**ACTION ITEM**
Show each line of the data below in which "应用程序" occurs.

(Stored data)
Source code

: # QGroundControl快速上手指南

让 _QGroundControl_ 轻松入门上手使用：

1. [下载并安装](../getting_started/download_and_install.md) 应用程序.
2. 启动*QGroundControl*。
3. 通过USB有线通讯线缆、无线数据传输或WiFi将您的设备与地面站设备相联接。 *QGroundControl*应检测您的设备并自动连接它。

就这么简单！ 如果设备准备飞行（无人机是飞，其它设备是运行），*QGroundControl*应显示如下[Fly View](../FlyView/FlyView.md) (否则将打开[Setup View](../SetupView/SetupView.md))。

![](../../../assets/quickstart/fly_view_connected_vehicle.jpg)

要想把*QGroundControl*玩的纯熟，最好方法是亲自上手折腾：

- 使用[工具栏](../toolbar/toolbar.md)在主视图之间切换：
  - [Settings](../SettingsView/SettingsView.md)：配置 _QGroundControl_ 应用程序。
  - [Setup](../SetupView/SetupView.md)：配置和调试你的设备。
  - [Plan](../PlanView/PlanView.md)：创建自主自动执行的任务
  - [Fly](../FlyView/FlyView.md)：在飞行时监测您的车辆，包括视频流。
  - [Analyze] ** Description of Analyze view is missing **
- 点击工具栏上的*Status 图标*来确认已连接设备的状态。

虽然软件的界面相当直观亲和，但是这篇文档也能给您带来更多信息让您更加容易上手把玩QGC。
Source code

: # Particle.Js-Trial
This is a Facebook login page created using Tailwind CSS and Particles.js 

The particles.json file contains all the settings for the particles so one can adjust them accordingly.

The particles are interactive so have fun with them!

**EXERCISE SOLUTION**
1. [下载并安装](../getting_started/download_and_install.md) 应用程序.
  - [Settings](../SettingsView/SettingsView.md)：配置 _QGroundControl_ 应用程序。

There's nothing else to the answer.